— Required action —
Repeat exactly the lines of the listing from the line containing "σάρωση ενός barcode." through its last line, and nothing beyond them.

--- START ---

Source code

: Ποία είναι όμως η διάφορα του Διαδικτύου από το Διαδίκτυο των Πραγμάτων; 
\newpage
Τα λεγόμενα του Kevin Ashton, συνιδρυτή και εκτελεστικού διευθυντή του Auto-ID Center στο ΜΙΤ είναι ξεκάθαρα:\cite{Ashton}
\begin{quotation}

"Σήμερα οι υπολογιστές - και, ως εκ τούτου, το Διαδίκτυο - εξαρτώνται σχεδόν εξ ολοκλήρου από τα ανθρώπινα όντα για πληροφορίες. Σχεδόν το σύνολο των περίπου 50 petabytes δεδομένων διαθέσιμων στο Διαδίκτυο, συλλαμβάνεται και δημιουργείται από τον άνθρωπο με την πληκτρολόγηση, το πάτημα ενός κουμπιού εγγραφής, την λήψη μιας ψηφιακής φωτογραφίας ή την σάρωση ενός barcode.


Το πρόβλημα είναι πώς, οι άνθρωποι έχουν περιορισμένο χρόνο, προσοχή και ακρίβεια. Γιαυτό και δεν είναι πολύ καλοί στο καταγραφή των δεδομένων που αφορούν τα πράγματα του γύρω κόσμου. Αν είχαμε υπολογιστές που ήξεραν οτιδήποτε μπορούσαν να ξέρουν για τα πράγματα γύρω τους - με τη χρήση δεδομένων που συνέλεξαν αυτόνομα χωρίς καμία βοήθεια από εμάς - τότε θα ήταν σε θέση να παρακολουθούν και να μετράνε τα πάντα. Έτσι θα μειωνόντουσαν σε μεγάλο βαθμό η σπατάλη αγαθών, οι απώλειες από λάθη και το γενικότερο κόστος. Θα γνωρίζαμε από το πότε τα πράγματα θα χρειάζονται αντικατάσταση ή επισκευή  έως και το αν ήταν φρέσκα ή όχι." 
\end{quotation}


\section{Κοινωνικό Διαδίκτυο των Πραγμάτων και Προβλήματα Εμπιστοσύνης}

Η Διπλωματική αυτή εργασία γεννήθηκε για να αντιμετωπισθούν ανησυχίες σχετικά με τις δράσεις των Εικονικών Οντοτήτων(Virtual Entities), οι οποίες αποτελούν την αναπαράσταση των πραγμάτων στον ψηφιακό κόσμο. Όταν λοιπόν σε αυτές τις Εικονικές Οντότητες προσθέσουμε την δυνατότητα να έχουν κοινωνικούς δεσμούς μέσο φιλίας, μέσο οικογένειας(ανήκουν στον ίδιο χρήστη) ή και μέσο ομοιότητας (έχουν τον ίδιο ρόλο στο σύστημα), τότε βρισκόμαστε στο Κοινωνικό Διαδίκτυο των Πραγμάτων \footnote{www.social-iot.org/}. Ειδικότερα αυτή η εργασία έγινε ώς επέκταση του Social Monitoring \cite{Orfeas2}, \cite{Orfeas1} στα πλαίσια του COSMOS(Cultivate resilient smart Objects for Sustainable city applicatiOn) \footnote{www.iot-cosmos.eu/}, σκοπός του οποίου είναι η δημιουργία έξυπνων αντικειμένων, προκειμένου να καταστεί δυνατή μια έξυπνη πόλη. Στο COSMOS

--- END ---

— Task answer —
"Σήμερα οι υπολογιστές - και, ως εκ τούτου, το Διαδίκτυο - εξαρτώνται σχεδόν εξ ολοκλήρου από τα ανθρώπινα όντα για πληροφορίες. Σχεδόν το σύνολο των περίπου 50 petabytes δεδομένων διαθέσιμων στο Διαδίκτυο, συλλαμβάνεται και δημιουργείται από τον άνθρωπο με την πληκτρολόγηση, το πάτημα ενός κουμπιού εγγραφής, την λήψη μιας ψηφιακής φωτογραφίας ή την σάρωση ενός barcode.


Το πρόβλημα είναι πώς, οι άνθρωποι έχουν περιορισμένο χρόνο, προσοχή και ακρίβεια. Γιαυτό και δεν είναι πολύ καλοί στο καταγραφή των δεδομένων που αφορούν τα πράγματα του γύρω κόσμου. Αν είχαμε υπολογιστές που ήξεραν οτιδήποτε μπορούσαν να ξέρουν για τα πράγματα γύρω τους - με τη χρήση δεδομένων που συνέλεξαν αυτόνομα χωρίς καμία βοήθεια από εμάς - τότε θα ήταν σε θέση να παρακολουθούν και να μετράνε τα πάντα. Έτσι θα μειωνόντουσαν σε μεγάλο βαθμό η σπατάλη αγαθών, οι απώλειες από λάθη και το γενικότερο κόστος. Θα γνωρίζαμε από το πότε τα πράγματα θα χρειάζονται αντικατάσταση ή επισκευή  έως και το αν ήταν φρέσκα ή όχι." 
\end{quotation}


\section{Κοινωνικό Διαδίκτυο των Πραγμάτων και Προβλήματα Εμπιστοσύνης}

Η Διπλωματική αυτή εργασία γεννήθηκε για να αντιμετωπισθούν ανησυχίες σχετικά με τις δράσεις των Εικονικών Οντοτήτων(Virtual Entities), οι οποίες αποτελούν την αναπαράσταση των πραγμάτων στον ψηφιακό κόσμο. Όταν λοιπόν σε αυτές τις Εικονικές Οντότητες προσθέσουμε την δυνατότητα να έχουν κοινωνικούς δεσμούς μέσο φιλίας, μέσο οικογένειας(ανήκουν στον ίδιο χρήστη) ή και μέσο ομοιότητας (έχουν τον ίδιο ρόλο στο σύστημα), τότε βρισκόμαστε στο Κοινωνικό Διαδίκτυο των Πραγμάτων \footnote{www.social-iot.org/}. Ειδικότερα αυτή η εργασία έγινε ώς επέκταση του Social Monitoring \cite{Orfeas2}, \cite{Orfeas1} στα πλαίσια του COSMOS(Cultivate resilient smart Objects for Sustainable city applicatiOn) \footnote{www.iot-cosmos.eu/}, σκοπός του οποίου είναι η δημιουργία έξυπνων αντικειμένων, προκειμένου να καταστεί δυνατή μια έξυπνη πόλη. Στο COSMOS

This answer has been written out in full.